Abstract
Objectives
To analyse the prevalence and association between metabolic syndrome (MetS), clustered cardiometabolic risk (CCMR), obesity (body mass index [BMI], fat mass [FM] and waist circumference [WC]), and cardiorespiratory fitness (CRF); and to assess whether obesity (BMI, FM, and WC) acts as a mediator between CRF and MetS or CCMR.
Methods
This cross-sectional study included a subsample of the AFINA-te Study (n = 209; 11.51 ± 0.72 years old). BMI, FM, and WC were assessed. The Course-Navette test was used to assess CRF. MetS was calculated following the International Diabetes Federation (IDF) definitions, and assessed using WC, triglycerides (TGs), high density lipoprotein (HD), fasting glucose (FG), and systolic and diastolic blood pressures (SBP/DBP).
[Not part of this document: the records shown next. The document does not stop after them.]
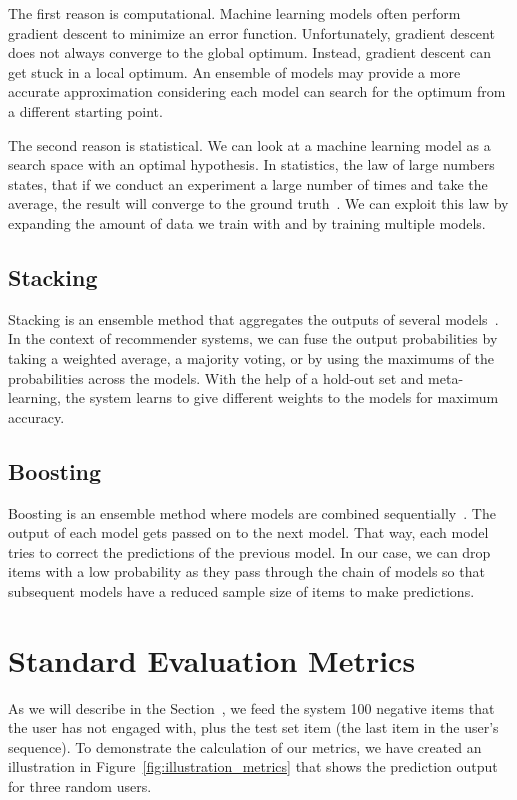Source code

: The first reason is computational. Machine learning models often perform gradient descent to minimize an error function. Unfortunately, gradient descent does not always converge to the global optimum. Instead, gradient descent can get stuck in a local optimum. An ensemble of models may provide a more accurate approximation considering each model can search for the optimum from a different starting point.

The second reason is statistical. We can look at a machine learning model as a search space with an optimal hypothesis. In statistics, the law of large numbers states, that if we conduct an experiment a large number of times and take the average, the result will converge to the ground truth~\cite{ibe2013markov}. We can exploit this law by expanding the amount of data we train with and by training multiple models. 

\subsection{Stacking}
Stacking is an ensemble method that aggregates the outputs of several models~\cite{geron2019hands}. In the context of recommender systems, we can fuse the output probabilities by taking a weighted average, a majority voting, or by using the maximums of the probabilities across the models. With the help of a hold-out set and meta-learning, the system learns to give different weights to the models for maximum accuracy.

\subsection{Boosting}
Boosting is an ensemble method where models are combined sequentially~\cite{geron2019hands}. The output of each model gets passed on to the next model. That way, each model tries to correct the predictions of the previous model. In our case, we can drop items with a low probability as they pass through the chain of models so that subsequent models have a reduced sample size of items to make predictions.


\section{Standard Evaluation Metrics}\label{sec:standard_metrics}

As we will describe in the Section~, we feed the system 100 negative items that the user has not engaged with, plus the test set item (the last item in the user’s sequence). To demonstrate the calculation of our metrics, we have created an illustration in Figure~\ref{fig:illustration_metrics} that shows the prediction output for three random users.

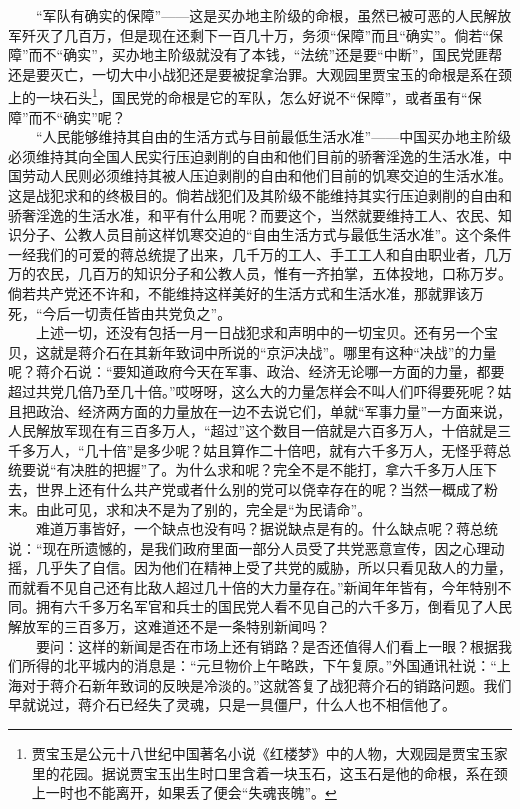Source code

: \documentclass[cn,11pt,chinese]{elegantbook}
\begin{document}
　　“军队有确实的保障”——这是买办地主阶级的命根，虽然已被可恶的人民解放军歼灭了几百万，但是现在还剩下一百几十万，务须“保障”而且“确实”。倘若“保障”而不“确实”，买办地主阶级就没有了本钱，“法统”还是要“中断”，国民党匪帮还是要灭亡，一切大中小战犯还是要被捉拿治罪。大观园里贾宝玉的命根是系在颈上的一块石头\footnote[4]{ 贾宝玉是公元十八世纪中国著名小说《红楼梦》中的人物，大观园是贾宝玉家里的花园。据说贾宝玉出生时口里含着一块玉石，这玉石是他的命根，系在颈上一时也不能离开，如果丢了便会“失魂丧魄”。}，国民党的命根是它的军队，怎么好说不“保障”，或者虽有“保障”而不“确实”呢？\\
　　“人民能够维持其自由的生活方式与目前最低生活水准”——中国买办地主阶级必须维持其向全国人民实行压迫剥削的自由和他们目前的骄奢淫逸的生活水准，中国劳动人民则必须维持其被人压迫剥削的自由和他们目前的饥寒交迫的生活水准。这是战犯求和的终极目的。倘若战犯们及其阶级不能维持其实行压迫剥削的自由和骄奢淫逸的生活水准，和平有什么用呢？而要这个，当然就要维持工人、农民、知识分子、公教人员目前这样饥寒交迫的“自由生活方式与最低生活水准”。这个条件一经我们的可爱的蒋总统提了出来，几千万的工人、手工工人和自由职业者，几万万的农民，几百万的知识分子和公教人员，惟有一齐拍掌，五体投地，口称万岁。倘若共产党还不许和，不能维持这样美好的生活方式和生活水准，那就罪该万死，“今后一切责任皆由共党负之”。\\
　　上述一切，还没有包括一月一日战犯求和声明中的一切宝贝。还有另一个宝贝，这就是蒋介石在其新年致词中所说的“京沪决战”。哪里有这种“决战”的力量呢？蒋介石说：“要知道政府今天在军事、政治、经济无论哪一方面的力量，都要超过共党几倍乃至几十倍。”哎呀呀，这么大的力量怎样会不叫人们吓得要死呢？姑且把政治、经济两方面的力量放在一边不去说它们，单就“军事力量”一方面来说，人民解放军现在有三百多万人，“超过”这个数目一倍就是六百多万人，十倍就是三千多万人，“几十倍”是多少呢？姑且算作二十倍吧，就有六千多万人，无怪乎蒋总统要说“有决胜的把握”了。为什么求和呢？完全不是不能打，拿六千多万人压下去，世界上还有什么共产党或者什么别的党可以侥幸存在的呢？当然一概成了粉末。由此可见，求和决不是为了别的，完全是“为民请命”。\\
　　难道万事皆好，一个缺点也没有吗？据说缺点是有的。什么缺点呢？蒋总统说：“现在所遗憾的，是我们政府里面一部分人员受了共党恶意宣传，因之心理动摇，几乎失了自信。因为他们在精神上受了共党的威胁，所以只看见敌人的力量，而就看不见自己还有比敌人超过几十倍的大力量存在。”新闻年年皆有，今年特别不同。拥有六千多万名军官和兵士的国民党人看不见自己的六千多万，倒看见了人民解放军的三百多万，这难道还不是一条特别新闻吗？\\
　　要问：这样的新闻是否在市场上还有销路？是否还值得人们看上一眼？根据我们所得的北平城内的消息是：“元旦物价上午略跌，下午复原。”外国通讯社说：“上海对于蒋介石新年致词的反映是冷淡的。”这就答复了战犯蒋介石的销路问题。我们早就说过，蒋介石已经失了灵魂，只是一具僵尸，什么人也不相信他了。
\end{document}
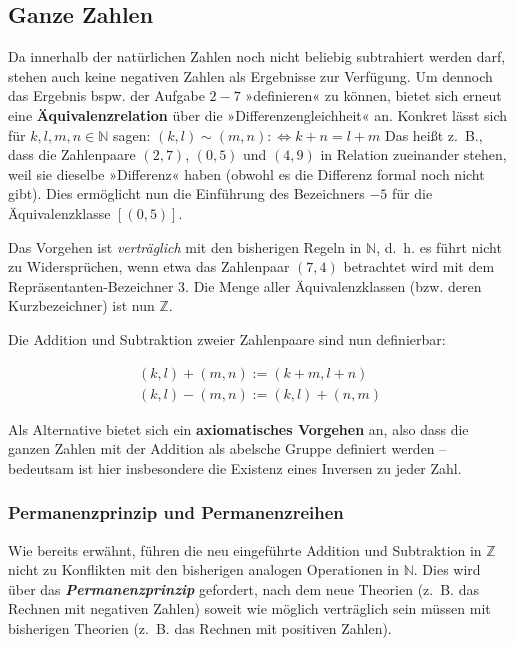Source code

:\documentclass[
]{scrbook}
\theoremstyle{definition}
\theoremstyle{definition}
\theoremstyle{definition}
\theoremstyle{definition}
\theoremstyle{remark}
\begin{document}
\subsection{Ganze Zahlen}\label{ganze-zahlen}

Da innerhalb der natürlichen Zahlen noch nicht beliebig subtrahiert werden darf, stehen auch keine negativen Zahlen als Ergebnisse zur Verfügung. Um dennoch das Ergebnis bspw. der Aufgabe \(2-7\) »definieren« zu können, bietet sich erneut eine \textbf{Äquivalenzrelation} über die »Differenzengleichheit« an. Konkret lässt sich für \(k,l,m,n\in\mathbb{N}\) sagen:
\((k,l)\sim (m,n):\Leftrightarrow k+n=l+m\)
Das heißt z.~B., dass die Zahlenpaare \((2,7)\), \((0,5)\) und \((4,9)\) in Relation zueinander stehen, weil sie dieselbe »Differenz« haben (obwohl es die Differenz formal noch nicht gibt). Dies ermöglicht nun die Einführung des Bezeichners \(-5\) für die Äquivalenzklasse \([(0,5)]\).

Das Vorgehen ist \emph{verträglich} mit den bisherigen Regeln in \(\mathbb{N}\), d.~h. es führt nicht zu Widersprüchen, wenn etwa das Zahlenpaar \((7,4)\) betrachtet wird mit dem Repräsentanten-Bezeichner \(3\). Die Menge aller Äquivalenzklassen (bzw. deren Kurzbezeichner) ist nun \(\mathbb{Z}\).

Die Addition und Subtraktion zweier Zahlenpaare sind nun definierbar:

\begin{align}
(k, l) + (m, n) := (k + m, l + n)\\
(k, l) − (m, n) := (k, l) + (n, m)
\end{align}

Als Alternative bietet sich ein \textbf{axiomatisches Vorgehen} an, also dass die ganzen Zahlen mit der Addition als abelsche Gruppe definiert werden -- bedeutsam ist hier insbesondere die Existenz eines Inversen zu jeder Zahl.

\subsubsection{Permanenzprinzip und Permanenzreihen}\label{permanenzprinzip-und-permanenzreihen}

Wie bereits erwähnt, führen die neu eingeführte Addition und Subtraktion in \(\mathbb{Z}\) nicht zu Konflikten mit den bisherigen analogen Operationen in \(\mathbb{N}\). Dies wird über das \textbf{\emph{Permanenzprinzip}} gefordert, nach dem neue Theorien (z.~B. das Rechnen mit negativen Zahlen) soweit wie möglich verträglich sein müssen mit bisherigen Theorien (z.~B. das Rechnen mit positiven Zahlen).
\end{document}
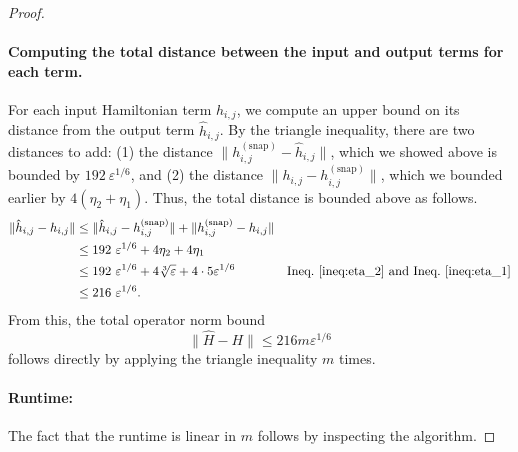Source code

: \documentclass[a4paper,onecolumn,11pt]{quantumarticle}
\theoremstyle{plain}
\newcommand{\eps}{\varepsilon}
\newcommand{\snp}{{(\mathrm{snap})}}
\begin{document}
\begin{proof}
\paragraph{Computing the total distance between the input and output terms for each term.}
For each input Hamiltonian term $h_{i,j}$, we compute an upper bound on its distance from the output term $\hat{h}_{i,j}$. By the triangle inequality, there are two distances to add: (1) the distance $\|h^\snp_{i,j} - \hat{h}_{i,j}\|$, which we showed above is bounded by $192\ \eps^{1/6}$, and (2) the distance $\|h_{i,j} - h^\snp_{i,j} \|$, which we bounded earlier by $4 (\eta_2 + \eta_1)$. Thus, the total distance is bounded above as follows.
\begin{align*}
    \|\hat{h}_{i,j} - h_{i,j}\| &\leq \|\hat{h}_{i,j} - h^\snp_{i,j}\| + \|h^\snp_{i,j} - h_{i,j}\|\\
    & \leq 192\ \eps^{1/6} + 4 \eta_2 + 4 \eta_1\\
    & \leq 192\ \eps^{1/6} + 4 \sqrt[3]{\eps} + 4 \cdot 5 \eps^{1/6} & \text{Ineq.~\ref{ineq:eta_2} and Ineq.~\ref{ineq:eta_1}}\\
    & \leq 216\ \eps^{1/6}.
\end{align*}
From this, the total operator norm bound
\[ \|\hat{H} - H \| \leq 216 m \eps^{1/6} \]
follows directly by applying the triangle inequality $m$ times.

\paragraph{Runtime:} The fact that the runtime is linear in $m$ follows by inspecting the algorithm.
\end{proof}
\end{document}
CCMR was calculated based on the sex and age-specific z score.
Results
The prevalence of overweightness, obesity, MetS, and CCMR were 17.22, 1.44, 5.74, and 18.36%, respectively. After including BMI, FM, or WC into the model, the association between CRF and MetS was no longer significant, and the association between CRF and CCMR was only significant when it was mediated by BMI (β = −0.006; p = 0.026). The rest of the analysis of the mediation did not show a direct effect, although a significant indirect effect with a significant value for the Sobel test was observed (all p < 0.001).
Conclusions
BMI, FM, and WC act as full mediators in the association between CRF and MetS; FM and WC act as full mediators in the association between CRF and CCMR; and BMI acts as a partial mediator. The use of FM or WC as obesity variables is recommended.
Correction note
Correction added after online publication August 04, 2021: Second author’s name and ORCID have been updated.
Funding source: FCT- Portuguese Foundation for Science and Technology DOI: 10.13039/501100001871
Award Identifier / Grant number: FCOMP-01-0124-FEDER-028619
Research funding: This work was supported by ID grant number: PTDC/DTP-DES/1328/2012. Name of the organization that funded the research: Portuguese Fundação para Ciência e a Tecnologia (FCT). Funder DOI: 10.13039/501100001871.
Author contributions: All the authors have accepted responsibility for the entire content of this submitted manuscript and approved submission.
Competing interests: The authors have no conflicts of interest to disclose.
Informed consent: Informed consent was obtained from all individuals included in this study.
Ethical approval: The local Institutional Review Board deemed the study exempt from review. AFINA-te Project Study (Physical Activity and Nutritional Information for Adolescents). Grant from the Foundation for Science and Technology [FCOMP-01-0124-FEDER-028619 (PTDC/DTP-DES/1328/2012)]. Ethical Committee of the Faculty of Sport of the University of Porto (Process CEFADE 13/2013), the National Data Protection Commission (process n.6766/2015), and Regional Section of the Ministry of Education (process 0053200004).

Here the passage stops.